[Source texts of formatted documents]
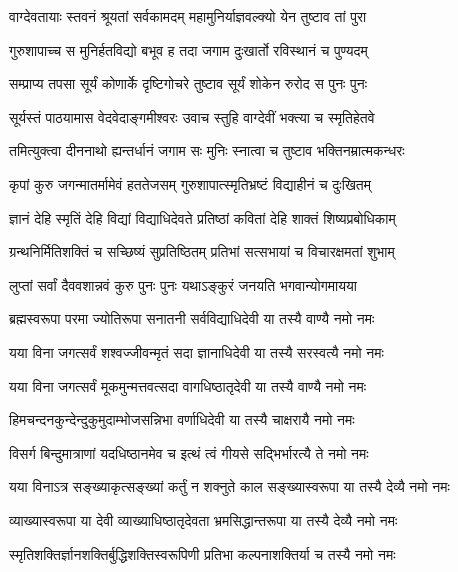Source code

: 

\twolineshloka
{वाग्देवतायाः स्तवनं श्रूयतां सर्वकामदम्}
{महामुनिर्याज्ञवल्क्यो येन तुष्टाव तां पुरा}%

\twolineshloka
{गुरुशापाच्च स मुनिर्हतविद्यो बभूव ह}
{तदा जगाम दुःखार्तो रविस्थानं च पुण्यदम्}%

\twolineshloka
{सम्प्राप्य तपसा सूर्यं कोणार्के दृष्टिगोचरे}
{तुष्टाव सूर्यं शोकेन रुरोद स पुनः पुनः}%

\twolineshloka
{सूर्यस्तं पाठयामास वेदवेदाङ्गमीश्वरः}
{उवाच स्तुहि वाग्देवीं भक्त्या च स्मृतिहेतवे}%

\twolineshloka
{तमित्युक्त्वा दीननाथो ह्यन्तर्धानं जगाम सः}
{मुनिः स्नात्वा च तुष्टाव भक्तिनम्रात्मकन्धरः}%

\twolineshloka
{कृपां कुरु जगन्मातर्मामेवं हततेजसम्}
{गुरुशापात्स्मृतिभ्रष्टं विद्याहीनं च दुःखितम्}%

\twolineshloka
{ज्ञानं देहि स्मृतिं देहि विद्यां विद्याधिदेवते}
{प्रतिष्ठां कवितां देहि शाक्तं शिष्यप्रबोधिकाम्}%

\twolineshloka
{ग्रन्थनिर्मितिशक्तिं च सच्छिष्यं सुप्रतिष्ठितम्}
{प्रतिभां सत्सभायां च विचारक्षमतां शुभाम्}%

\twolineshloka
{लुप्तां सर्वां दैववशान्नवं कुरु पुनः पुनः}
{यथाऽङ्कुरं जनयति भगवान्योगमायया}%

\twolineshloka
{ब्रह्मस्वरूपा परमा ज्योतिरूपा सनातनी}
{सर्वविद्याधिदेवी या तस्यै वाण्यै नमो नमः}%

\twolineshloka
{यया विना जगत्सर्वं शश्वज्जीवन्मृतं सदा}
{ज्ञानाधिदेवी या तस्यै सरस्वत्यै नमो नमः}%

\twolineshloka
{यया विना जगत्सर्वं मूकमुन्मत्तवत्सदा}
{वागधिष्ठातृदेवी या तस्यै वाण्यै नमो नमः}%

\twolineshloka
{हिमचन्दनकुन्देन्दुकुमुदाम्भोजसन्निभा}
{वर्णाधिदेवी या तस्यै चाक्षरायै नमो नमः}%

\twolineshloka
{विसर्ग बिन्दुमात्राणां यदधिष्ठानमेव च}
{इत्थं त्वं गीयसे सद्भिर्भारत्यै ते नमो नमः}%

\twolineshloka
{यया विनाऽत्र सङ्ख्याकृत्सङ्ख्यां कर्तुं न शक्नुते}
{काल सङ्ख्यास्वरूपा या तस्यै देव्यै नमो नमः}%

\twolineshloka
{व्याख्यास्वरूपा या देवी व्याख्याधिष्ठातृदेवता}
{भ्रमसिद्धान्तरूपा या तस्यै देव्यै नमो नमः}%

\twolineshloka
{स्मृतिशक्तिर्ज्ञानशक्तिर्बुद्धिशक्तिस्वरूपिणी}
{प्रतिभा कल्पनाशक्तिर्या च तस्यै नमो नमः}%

## [Work request]
Set down every entry above again exactly, dropping each picture.

## [Task answer]
Source code

: 

\twolineshloka
{वाग्देवतायाः स्तवनं श्रूयतां सर्वकामदम्}
{महामुनिर्याज्ञवल्क्यो येन तुष्टाव तां पुरा}%

\twolineshloka
{गुरुशापाच्च स मुनिर्हतविद्यो बभूव ह}
{तदा जगाम दुःखार्तो रविस्थानं च पुण्यदम्}%

\twolineshloka
{सम्प्राप्य तपसा सूर्यं कोणार्के दृष्टिगोचरे}
{तुष्टाव सूर्यं शोकेन रुरोद स पुनः पुनः}%

\twolineshloka
{सूर्यस्तं पाठयामास वेदवेदाङ्गमीश्वरः}
{उवाच स्तुहि वाग्देवीं भक्त्या च स्मृतिहेतवे}%

\twolineshloka
{तमित्युक्त्वा दीननाथो ह्यन्तर्धानं जगाम सः}
{मुनिः स्नात्वा च तुष्टाव भक्तिनम्रात्मकन्धरः}%

\twolineshloka
{कृपां कुरु जगन्मातर्मामेवं हततेजसम्}
{गुरुशापात्स्मृतिभ्रष्टं विद्याहीनं च दुःखितम्}%

\twolineshloka
{ज्ञानं देहि स्मृतिं देहि विद्यां विद्याधिदेवते}
{प्रतिष्ठां कवितां देहि शाक्तं शिष्यप्रबोधिकाम्}%

\twolineshloka
{ग्रन्थनिर्मितिशक्तिं च सच्छिष्यं सुप्रतिष्ठितम्}
{प्रतिभां सत्सभायां च विचारक्षमतां शुभाम्}%

\twolineshloka
{लुप्तां सर्वां दैववशान्नवं कुरु पुनः पुनः}
{यथाऽङ्कुरं जनयति भगवान्योगमायया}%

\twolineshloka
{ब्रह्मस्वरूपा परमा ज्योतिरूपा सनातनी}
{सर्वविद्याधिदेवी या तस्यै वाण्यै नमो नमः}%

\twolineshloka
{यया विना जगत्सर्वं शश्वज्जीवन्मृतं सदा}
{ज्ञानाधिदेवी या तस्यै सरस्वत्यै नमो नमः}%

\twolineshloka
{यया विना जगत्सर्वं मूकमुन्मत्तवत्सदा}
{वागधिष्ठातृदेवी या तस्यै वाण्यै नमो नमः}%

\twolineshloka
{हिमचन्दनकुन्देन्दुकुमुदाम्भोजसन्निभा}
{वर्णाधिदेवी या तस्यै चाक्षरायै नमो नमः}%

\twolineshloka
{विसर्ग बिन्दुमात्राणां यदधिष्ठानमेव च}
{इत्थं त्वं गीयसे सद्भिर्भारत्यै ते नमो नमः}%

\twolineshloka
{यया विनाऽत्र सङ्ख्याकृत्सङ्ख्यां कर्तुं न शक्नुते}
{काल सङ्ख्यास्वरूपा या तस्यै देव्यै नमो नमः}%

\twolineshloka
{व्याख्यास्वरूपा या देवी व्याख्याधिष्ठातृदेवता}
{भ्रमसिद्धान्तरूपा या तस्यै देव्यै नमो नमः}%

\twolineshloka
{स्मृतिशक्तिर्ज्ञानशक्तिर्बुद्धिशक्तिस्वरूपिणी}
{प्रतिभा कल्पनाशक्तिर्या च तस्यै नमो नमः}%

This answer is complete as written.